Cumhurbaşkanlığı sözcüsü Kalın, açıklamalarında şunlara yer verdi: "Cumhurbaşkanın cumhurbaşkanlığı kararname çıkarma yetkisi var; ama daha önce de ifade edildiği gibi, bu 18 maddede de açıkça yazıldığı gibi bunlar Meclisin, yani yasamanın çıkartacağı kanunlarla çelişemez, öyle bir durum söz konusu olduğunda Meclisin çıkarttığı kanunlar esastır, Meclisin kanun çıkarttığı konularda cumhurbaşkanlığı zaten kararname çıkartmaz, sadece yürütmeyle ilgili konularda ihtiyaca binaen kararname çıkartır ki bu zaten aslında şu andaki mevcut Başbakanlık sistemi içerisinde de Başbakanlığın uhdesinde olan bir yetkidir.

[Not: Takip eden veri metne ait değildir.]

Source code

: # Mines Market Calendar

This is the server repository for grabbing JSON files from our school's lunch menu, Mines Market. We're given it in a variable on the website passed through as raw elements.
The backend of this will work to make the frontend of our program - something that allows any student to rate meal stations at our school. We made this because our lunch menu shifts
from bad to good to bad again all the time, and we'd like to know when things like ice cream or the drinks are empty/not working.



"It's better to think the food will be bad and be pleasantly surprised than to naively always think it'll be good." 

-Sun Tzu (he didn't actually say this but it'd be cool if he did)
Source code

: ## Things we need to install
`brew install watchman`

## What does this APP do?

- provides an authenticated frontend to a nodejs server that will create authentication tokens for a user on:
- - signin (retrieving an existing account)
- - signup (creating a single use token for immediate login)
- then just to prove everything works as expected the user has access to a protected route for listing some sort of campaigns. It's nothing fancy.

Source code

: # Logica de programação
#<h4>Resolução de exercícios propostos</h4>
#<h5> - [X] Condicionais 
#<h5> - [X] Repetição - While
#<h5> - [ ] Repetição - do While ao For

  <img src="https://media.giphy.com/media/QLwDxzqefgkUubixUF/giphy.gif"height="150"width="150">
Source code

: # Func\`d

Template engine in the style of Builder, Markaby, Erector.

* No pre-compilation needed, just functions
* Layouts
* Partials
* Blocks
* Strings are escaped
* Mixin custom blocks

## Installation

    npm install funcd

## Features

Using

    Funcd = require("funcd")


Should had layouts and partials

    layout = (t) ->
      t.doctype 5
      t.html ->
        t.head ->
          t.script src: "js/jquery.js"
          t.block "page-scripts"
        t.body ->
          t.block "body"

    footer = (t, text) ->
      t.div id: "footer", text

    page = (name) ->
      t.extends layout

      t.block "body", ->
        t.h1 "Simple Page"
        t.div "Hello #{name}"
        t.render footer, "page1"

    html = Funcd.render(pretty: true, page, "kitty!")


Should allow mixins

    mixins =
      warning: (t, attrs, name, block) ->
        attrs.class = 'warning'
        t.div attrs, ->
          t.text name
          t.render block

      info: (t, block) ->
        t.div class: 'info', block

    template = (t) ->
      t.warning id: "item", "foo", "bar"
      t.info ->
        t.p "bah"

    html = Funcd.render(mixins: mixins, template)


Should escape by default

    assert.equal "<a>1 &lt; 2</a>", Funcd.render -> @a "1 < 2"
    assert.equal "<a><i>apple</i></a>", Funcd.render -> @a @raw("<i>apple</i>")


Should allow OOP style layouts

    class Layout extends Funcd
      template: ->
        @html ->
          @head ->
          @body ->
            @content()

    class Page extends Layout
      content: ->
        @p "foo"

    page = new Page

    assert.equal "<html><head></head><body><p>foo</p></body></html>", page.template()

Bu fesih meselesi de bildiğiniz gibi yine çok sıkça gündeme getiriliyor, ‘Cumhurbaşkanı kafasına estiği zaman keyfi olarak Meclisi feshedebilir.' deniyor. Böyle bir şey söz konusu değil, tam tersine burada bir Meclisi feshetme durumu söz konusu olduğunda cumhurbaşkanı da seçime gitmek zorunda. Yani iki durumda da, Meclis kaynaklı ya da cumhurbaşkanlığı kaynaklı ciddi bir derin ihtilaf ve kriz söz konusu olduğunda, bunu çözmek için sistem yine millete gitmeyi öngörüyor. Yani aslında bu sistemin temelinde millete güven var, gensoru, güvenoyu mekanizmaların hepsi de bizzat millete giderek devreye sokulmuş oluyor burada.
“YÖNETİMDE ÇİFT BAŞLILIK VE VESAYETİN ÖNÜ KESİLECEK”

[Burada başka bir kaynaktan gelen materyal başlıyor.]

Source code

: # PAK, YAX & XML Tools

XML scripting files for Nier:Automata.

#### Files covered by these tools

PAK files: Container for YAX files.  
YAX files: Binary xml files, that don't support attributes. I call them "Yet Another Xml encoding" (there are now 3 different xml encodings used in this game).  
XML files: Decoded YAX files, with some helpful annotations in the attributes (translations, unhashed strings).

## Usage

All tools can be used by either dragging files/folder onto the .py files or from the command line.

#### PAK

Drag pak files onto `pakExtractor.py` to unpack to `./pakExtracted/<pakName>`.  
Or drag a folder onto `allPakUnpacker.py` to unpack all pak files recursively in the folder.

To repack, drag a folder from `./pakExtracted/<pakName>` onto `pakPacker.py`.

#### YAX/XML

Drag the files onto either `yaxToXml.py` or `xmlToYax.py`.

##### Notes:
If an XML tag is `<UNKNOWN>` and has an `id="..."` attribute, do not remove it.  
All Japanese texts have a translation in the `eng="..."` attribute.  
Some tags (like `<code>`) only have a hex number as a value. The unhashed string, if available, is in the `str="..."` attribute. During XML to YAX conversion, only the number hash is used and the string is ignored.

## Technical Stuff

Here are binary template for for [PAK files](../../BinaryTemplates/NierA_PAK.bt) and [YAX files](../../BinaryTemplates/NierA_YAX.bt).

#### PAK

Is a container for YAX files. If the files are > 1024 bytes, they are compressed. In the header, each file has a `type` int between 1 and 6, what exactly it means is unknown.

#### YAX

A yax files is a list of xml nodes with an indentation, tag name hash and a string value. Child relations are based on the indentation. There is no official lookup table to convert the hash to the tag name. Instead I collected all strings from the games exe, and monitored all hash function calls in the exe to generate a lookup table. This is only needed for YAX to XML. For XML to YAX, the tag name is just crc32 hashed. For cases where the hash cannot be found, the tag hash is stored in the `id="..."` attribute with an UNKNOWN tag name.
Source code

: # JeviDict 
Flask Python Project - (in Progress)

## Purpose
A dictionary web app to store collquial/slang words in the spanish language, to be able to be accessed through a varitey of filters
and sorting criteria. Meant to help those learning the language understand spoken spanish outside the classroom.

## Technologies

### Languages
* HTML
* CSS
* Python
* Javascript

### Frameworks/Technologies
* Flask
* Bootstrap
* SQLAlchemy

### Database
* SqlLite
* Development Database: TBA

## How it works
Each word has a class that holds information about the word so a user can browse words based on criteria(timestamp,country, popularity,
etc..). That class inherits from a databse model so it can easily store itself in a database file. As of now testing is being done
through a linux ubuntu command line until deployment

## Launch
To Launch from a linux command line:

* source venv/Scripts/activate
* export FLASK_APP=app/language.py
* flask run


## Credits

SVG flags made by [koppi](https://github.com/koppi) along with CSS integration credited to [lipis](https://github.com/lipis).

Ve baktığınız zaman, bütçe meselesinden kararname meselesine, seçimlerden feshe kadar bütün başlıklarda aslında bu sistem Meclis ile cumhurbaşkanına, yani yasama ve yürütmeye ‘uzlaşın' mesajını veriyor. ‘Uzlaşamadığınız zaman bana milletin gelin, millet bununla ilgili kararı verecektir' diyor. Bu başlıklar aslında son derece net. Ve bu sistem uygulandığı zaman yönetimde çift başlılık, koalisyon ihtilafı veya başka tür vesayet girişimlerinin ya da arayışlarının önünün kesildiği bir sisteme hayata geçirme imkânımız olacaktır.
Sayın Cumhurbaşkanımız önümüzdeki günlerde de bu konuyla ilgili çalışmalarını yürütecek, vatandaşlarımızla buluşmaya, illeri ziyaret etmeye devam edecek. Gençlerle ve diğer toplum kesimleriyle buluşmalar gerçekleştirecek, televizyon programlarıyla bu konuyu etraflı bir şekilde kamuoyuyla paylaşmaya devam edecekler.

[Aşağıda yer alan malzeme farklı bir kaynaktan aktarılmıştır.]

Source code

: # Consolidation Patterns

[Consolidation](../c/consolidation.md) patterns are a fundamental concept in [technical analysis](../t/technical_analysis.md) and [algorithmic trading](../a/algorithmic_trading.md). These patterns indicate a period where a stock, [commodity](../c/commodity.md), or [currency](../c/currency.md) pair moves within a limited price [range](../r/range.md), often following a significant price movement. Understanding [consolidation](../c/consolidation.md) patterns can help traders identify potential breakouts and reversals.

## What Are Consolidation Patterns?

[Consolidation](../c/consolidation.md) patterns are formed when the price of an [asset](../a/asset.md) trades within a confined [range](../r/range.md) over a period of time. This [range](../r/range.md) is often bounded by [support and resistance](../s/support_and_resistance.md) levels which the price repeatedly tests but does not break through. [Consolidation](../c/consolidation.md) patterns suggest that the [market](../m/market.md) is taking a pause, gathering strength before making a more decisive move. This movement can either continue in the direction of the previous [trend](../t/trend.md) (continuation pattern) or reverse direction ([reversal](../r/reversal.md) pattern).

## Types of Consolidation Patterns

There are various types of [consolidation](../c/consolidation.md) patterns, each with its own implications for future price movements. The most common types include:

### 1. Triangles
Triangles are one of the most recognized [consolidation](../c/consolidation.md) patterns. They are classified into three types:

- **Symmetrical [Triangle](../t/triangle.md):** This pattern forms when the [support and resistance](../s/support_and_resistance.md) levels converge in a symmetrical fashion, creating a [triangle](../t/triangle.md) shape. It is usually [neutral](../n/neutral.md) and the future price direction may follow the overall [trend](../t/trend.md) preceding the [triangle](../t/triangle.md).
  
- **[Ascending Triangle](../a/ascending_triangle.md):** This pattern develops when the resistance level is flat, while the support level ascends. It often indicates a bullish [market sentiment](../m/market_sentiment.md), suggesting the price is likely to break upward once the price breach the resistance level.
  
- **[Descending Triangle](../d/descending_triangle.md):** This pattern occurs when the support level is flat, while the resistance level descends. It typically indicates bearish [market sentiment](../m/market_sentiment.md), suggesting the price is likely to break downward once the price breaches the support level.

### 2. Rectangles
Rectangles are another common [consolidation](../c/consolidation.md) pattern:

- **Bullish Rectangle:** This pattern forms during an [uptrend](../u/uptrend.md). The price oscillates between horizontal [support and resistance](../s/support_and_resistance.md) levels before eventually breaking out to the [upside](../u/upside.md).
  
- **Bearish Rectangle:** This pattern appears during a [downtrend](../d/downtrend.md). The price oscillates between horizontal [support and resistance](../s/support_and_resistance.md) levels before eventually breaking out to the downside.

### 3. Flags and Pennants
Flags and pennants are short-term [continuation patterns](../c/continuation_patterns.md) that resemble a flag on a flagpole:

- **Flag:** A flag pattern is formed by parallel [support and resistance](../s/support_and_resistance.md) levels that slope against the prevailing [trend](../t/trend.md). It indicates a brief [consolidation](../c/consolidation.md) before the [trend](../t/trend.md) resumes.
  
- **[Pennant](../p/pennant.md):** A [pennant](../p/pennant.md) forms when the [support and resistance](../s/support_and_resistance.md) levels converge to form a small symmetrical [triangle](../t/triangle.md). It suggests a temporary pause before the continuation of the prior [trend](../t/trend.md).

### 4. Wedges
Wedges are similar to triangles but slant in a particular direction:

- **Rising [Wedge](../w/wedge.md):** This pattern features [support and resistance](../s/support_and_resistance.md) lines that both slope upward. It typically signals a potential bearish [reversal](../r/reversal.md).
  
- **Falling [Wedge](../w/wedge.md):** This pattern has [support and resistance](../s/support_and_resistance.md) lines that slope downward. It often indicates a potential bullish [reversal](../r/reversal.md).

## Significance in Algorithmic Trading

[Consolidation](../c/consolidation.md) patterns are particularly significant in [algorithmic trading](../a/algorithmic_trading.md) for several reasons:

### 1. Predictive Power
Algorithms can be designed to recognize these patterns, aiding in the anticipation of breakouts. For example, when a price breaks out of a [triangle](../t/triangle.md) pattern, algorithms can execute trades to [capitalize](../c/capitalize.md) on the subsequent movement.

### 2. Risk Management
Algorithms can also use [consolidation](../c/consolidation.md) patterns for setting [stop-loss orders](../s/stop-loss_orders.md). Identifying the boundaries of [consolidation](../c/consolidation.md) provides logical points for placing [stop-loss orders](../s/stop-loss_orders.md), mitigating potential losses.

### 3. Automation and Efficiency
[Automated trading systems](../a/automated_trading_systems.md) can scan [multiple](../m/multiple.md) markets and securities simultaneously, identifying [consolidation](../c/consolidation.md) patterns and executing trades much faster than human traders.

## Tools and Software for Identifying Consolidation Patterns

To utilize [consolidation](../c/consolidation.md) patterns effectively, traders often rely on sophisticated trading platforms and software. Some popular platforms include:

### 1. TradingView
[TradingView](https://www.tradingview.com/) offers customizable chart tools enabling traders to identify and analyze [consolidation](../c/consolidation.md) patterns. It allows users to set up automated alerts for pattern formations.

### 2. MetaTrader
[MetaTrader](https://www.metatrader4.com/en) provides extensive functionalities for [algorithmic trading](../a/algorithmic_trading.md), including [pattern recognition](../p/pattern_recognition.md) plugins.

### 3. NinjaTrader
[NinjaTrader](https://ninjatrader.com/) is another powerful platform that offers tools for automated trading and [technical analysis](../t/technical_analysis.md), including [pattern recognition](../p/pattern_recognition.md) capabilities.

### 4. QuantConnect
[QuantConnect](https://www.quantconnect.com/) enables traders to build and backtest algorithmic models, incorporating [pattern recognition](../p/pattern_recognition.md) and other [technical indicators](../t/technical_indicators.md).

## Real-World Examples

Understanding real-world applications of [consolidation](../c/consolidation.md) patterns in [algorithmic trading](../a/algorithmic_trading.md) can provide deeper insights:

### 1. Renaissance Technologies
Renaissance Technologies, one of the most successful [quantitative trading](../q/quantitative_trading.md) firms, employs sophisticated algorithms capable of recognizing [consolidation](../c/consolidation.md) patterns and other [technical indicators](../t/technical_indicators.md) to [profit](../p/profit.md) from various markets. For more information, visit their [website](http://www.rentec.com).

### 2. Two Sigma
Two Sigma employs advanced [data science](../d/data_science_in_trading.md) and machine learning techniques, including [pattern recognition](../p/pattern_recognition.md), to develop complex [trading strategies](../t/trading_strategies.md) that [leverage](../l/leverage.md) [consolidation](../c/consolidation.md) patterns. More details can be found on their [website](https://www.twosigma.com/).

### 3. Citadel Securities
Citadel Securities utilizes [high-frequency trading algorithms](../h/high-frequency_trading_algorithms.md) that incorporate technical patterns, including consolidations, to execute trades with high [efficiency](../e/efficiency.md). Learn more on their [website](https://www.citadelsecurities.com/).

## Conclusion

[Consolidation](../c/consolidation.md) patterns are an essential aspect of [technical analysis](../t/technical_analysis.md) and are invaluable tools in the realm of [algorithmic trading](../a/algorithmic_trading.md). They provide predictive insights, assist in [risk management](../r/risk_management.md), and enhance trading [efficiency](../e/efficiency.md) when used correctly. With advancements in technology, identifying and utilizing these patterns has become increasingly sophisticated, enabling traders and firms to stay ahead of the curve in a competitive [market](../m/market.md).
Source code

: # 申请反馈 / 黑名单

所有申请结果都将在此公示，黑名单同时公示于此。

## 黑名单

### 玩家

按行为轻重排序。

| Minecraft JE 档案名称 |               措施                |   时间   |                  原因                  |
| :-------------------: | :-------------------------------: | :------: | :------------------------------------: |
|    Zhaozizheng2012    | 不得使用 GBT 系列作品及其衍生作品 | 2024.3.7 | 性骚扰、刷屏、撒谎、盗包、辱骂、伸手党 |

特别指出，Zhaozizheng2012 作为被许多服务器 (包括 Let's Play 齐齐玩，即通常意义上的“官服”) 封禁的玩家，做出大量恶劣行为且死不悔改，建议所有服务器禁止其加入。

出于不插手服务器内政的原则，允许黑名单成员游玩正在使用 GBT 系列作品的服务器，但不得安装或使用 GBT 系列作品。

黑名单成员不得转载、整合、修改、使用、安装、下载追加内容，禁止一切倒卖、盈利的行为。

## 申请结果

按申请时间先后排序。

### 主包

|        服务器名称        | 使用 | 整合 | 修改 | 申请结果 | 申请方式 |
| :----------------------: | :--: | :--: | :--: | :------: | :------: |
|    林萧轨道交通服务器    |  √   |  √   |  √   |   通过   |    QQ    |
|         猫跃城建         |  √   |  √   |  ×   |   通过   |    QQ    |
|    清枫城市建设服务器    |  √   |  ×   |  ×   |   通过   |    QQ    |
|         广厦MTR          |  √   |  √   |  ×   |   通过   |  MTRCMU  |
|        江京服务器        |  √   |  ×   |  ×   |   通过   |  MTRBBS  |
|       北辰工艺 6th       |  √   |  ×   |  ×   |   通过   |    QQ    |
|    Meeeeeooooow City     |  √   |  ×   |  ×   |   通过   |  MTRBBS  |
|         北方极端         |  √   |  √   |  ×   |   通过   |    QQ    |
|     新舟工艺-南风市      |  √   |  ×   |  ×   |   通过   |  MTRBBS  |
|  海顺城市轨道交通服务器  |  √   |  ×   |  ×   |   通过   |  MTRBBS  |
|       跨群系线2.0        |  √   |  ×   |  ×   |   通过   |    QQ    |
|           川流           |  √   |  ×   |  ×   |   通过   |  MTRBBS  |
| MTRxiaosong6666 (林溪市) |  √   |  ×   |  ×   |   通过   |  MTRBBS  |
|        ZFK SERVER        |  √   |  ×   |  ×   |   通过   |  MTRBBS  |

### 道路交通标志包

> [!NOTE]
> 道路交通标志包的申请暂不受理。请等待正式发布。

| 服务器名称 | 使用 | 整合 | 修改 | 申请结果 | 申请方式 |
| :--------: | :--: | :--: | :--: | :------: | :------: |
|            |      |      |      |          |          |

“AVRUPA'NIN GİDİŞATI KONUSUNDA ENDİŞELİYİZ”
Yine gündemimizdeki önemli bir başlık arkadaşlar, özellikle son bir hafta içerisinde gördüğümüz yine bu kampanya çerçevesinde, 16 Nisan halk oylaması çerçevesinde Avrupa'daki bazı ülkelerin bakanlarımızın, siyasilerin orada vatandaşlarımızla buluşmalarını önlemeye yönelik aldığı birtakım tedbirleri, hareketleri görüyoruz. Burada hakikaten çok düşündürücü, ibretamiz bir tabloyla karşı karşıyayız. Avrupa'da bazı ülkeler, bazı siyasiler, bazı çevreler, basın kuruluşları adeta Türkiye'de referandumdan ‘evet' çıkmasın diye hummalı bir çalışmanın içerisine girmiş görünüyorlar. Bizim onlara mesajımız çok net: ‘Boşuna uğraşmayın, bunun kararını millet verecek, bunun kararını siz değil bu millet verecek.' Dolayısıyla bu tür engellemelerle ne bizim Avrupa'daki 5 milyona yakın vatandaşımızla olan gönül bağımızı kopartabilirsiniz, ne de vatandaşlarımızın bu en temel demokratik hakkını ellerinden almak suretiyle onları bu demokratik haklarını kullanmaktan mahrum edeceğini zannedebilirsiniz.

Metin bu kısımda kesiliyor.